[Saved entries]
[Start of section]

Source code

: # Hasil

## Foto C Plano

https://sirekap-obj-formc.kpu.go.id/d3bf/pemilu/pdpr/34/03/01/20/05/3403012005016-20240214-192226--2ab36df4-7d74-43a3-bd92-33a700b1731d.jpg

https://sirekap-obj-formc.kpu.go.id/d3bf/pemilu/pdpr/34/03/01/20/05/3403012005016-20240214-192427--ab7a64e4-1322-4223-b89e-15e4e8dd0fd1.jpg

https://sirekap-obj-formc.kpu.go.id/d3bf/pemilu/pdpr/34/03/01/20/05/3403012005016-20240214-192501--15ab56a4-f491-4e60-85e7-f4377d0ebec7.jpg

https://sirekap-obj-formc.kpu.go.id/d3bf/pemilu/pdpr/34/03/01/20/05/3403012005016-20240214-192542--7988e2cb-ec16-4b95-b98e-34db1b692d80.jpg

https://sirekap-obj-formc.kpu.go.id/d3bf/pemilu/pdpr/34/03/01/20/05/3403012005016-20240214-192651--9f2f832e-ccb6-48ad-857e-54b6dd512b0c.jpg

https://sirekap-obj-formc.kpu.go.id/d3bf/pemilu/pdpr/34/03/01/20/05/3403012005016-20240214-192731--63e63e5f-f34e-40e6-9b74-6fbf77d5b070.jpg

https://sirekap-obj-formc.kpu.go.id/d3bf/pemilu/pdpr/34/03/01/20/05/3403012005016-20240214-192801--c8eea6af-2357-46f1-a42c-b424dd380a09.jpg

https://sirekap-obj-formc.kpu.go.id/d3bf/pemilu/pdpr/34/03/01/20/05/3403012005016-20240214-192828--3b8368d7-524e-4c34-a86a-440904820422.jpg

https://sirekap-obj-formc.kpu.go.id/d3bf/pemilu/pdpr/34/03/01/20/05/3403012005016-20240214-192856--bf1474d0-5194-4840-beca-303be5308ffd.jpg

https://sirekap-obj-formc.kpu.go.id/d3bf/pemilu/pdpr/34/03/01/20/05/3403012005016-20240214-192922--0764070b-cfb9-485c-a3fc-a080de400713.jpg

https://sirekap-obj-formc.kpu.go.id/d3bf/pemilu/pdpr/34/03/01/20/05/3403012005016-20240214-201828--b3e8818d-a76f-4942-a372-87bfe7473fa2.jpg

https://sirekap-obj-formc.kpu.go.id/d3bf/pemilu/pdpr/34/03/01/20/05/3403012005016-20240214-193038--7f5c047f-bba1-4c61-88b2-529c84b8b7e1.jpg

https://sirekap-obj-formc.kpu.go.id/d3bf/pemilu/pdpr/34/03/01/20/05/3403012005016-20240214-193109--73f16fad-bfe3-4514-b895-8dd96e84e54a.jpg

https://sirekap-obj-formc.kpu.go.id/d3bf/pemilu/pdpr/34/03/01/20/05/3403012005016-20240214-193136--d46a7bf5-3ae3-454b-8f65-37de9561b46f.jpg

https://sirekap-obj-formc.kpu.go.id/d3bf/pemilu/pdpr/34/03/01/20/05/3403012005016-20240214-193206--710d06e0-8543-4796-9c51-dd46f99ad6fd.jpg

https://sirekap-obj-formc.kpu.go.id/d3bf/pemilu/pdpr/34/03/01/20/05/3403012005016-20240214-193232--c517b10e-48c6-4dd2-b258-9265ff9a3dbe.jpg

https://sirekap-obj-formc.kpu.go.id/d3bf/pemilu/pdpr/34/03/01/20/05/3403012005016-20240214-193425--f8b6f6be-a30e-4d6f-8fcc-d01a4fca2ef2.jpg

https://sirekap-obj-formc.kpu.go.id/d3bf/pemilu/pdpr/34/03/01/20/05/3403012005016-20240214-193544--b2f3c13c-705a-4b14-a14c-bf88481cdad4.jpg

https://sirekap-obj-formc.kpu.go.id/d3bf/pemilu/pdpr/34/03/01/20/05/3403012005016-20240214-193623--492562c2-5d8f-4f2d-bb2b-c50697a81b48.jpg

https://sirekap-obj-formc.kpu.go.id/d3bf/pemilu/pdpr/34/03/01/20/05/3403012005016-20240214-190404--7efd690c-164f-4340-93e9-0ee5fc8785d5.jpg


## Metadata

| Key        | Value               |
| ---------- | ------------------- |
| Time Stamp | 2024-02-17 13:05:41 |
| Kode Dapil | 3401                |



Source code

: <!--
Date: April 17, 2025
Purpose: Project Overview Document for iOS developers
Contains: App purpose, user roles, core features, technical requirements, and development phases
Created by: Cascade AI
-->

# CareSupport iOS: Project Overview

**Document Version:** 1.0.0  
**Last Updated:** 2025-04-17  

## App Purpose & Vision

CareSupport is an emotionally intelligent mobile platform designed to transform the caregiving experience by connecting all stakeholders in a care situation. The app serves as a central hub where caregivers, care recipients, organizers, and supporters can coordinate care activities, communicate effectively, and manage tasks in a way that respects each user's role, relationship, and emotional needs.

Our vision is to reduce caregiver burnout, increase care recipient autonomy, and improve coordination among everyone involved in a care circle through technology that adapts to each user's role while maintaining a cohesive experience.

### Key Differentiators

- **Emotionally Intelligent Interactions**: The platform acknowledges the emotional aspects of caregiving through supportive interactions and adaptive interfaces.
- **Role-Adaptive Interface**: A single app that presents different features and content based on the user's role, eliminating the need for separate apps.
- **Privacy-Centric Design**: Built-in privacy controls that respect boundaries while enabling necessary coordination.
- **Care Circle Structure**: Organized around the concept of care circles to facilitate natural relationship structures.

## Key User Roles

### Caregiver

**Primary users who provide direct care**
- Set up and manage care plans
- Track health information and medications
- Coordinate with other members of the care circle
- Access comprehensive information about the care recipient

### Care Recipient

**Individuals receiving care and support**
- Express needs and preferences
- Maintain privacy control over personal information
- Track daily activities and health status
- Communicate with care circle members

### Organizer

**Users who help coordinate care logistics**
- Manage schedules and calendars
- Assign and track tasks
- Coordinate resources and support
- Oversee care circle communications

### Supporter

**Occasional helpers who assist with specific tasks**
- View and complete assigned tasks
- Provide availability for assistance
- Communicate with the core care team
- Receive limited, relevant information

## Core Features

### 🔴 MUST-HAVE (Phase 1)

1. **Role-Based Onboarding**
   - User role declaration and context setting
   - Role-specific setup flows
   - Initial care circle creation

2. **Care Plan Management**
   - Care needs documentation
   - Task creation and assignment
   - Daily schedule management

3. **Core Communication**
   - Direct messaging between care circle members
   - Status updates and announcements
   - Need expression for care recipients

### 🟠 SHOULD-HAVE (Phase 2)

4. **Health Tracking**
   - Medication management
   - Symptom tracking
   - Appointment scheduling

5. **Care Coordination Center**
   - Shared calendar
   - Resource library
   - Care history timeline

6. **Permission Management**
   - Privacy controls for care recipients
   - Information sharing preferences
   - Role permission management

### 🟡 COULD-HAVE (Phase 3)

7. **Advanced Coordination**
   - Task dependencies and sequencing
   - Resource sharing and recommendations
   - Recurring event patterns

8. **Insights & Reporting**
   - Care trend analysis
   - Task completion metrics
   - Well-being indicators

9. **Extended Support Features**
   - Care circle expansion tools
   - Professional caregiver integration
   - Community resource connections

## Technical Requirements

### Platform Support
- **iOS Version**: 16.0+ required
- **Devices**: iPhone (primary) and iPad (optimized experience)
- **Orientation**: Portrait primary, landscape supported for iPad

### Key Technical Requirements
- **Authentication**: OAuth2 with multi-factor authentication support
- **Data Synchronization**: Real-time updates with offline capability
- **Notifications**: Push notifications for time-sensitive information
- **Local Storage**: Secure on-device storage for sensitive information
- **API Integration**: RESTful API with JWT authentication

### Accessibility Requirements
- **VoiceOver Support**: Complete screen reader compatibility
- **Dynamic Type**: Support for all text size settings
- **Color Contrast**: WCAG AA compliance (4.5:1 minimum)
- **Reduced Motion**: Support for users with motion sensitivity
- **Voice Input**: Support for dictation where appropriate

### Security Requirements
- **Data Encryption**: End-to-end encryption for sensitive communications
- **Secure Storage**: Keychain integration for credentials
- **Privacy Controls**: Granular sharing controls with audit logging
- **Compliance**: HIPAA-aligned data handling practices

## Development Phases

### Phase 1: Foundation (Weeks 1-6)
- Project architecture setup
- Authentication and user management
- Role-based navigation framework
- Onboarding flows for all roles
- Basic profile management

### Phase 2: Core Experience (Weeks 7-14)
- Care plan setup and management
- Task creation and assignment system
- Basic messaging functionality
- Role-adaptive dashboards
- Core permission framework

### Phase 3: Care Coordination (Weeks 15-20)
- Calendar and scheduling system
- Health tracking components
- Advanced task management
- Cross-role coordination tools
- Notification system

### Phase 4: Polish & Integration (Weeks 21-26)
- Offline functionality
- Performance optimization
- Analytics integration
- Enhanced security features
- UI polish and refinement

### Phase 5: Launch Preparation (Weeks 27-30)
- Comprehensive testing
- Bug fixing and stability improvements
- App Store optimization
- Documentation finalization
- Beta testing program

[End of section]

- Work to complete: Among the entries above, copy exactly only the lines starting with the one containing "Our vision is" and going through the one containing "## Core Features", both ends included.

- Solved problem:
Our vision is to reduce caregiver burnout, increase care recipient autonomy, and improve coordination among everyone involved in a care circle through technology that adapts to each user's role while maintaining a cohesive experience.

### Key Differentiators

- **Emotionally Intelligent Interactions**: The platform acknowledges the emotional aspects of caregiving through supportive interactions and adaptive interfaces.
- **Role-Adaptive Interface**: A single app that presents different features and content based on the user's role, eliminating the need for separate apps.
- **Privacy-Centric Design**: Built-in privacy controls that respect boundaries while enabling necessary coordination.
- **Care Circle Structure**: Organized around the concept of care circles to facilitate natural relationship structures.

## Key User Roles

### Caregiver

**Primary users who provide direct care**
- Set up and manage care plans
- Track health information and medications
- Coordinate with other members of the care circle
- Access comprehensive information about the care recipient

### Care Recipient

**Individuals receiving care and support**
- Express needs and preferences
- Maintain privacy control over personal information
- Track daily activities and health status
- Communicate with care circle members

### Organizer

**Users who help coordinate care logistics**
- Manage schedules and calendars
- Assign and track tasks
- Coordinate resources and support
- Oversee care circle communications

### Supporter

**Occasional helpers who assist with specific tasks**
- View and complete assigned tasks
- Provide availability for assistance
- Communicate with the core care team
- Receive limited, relevant information

## Core Features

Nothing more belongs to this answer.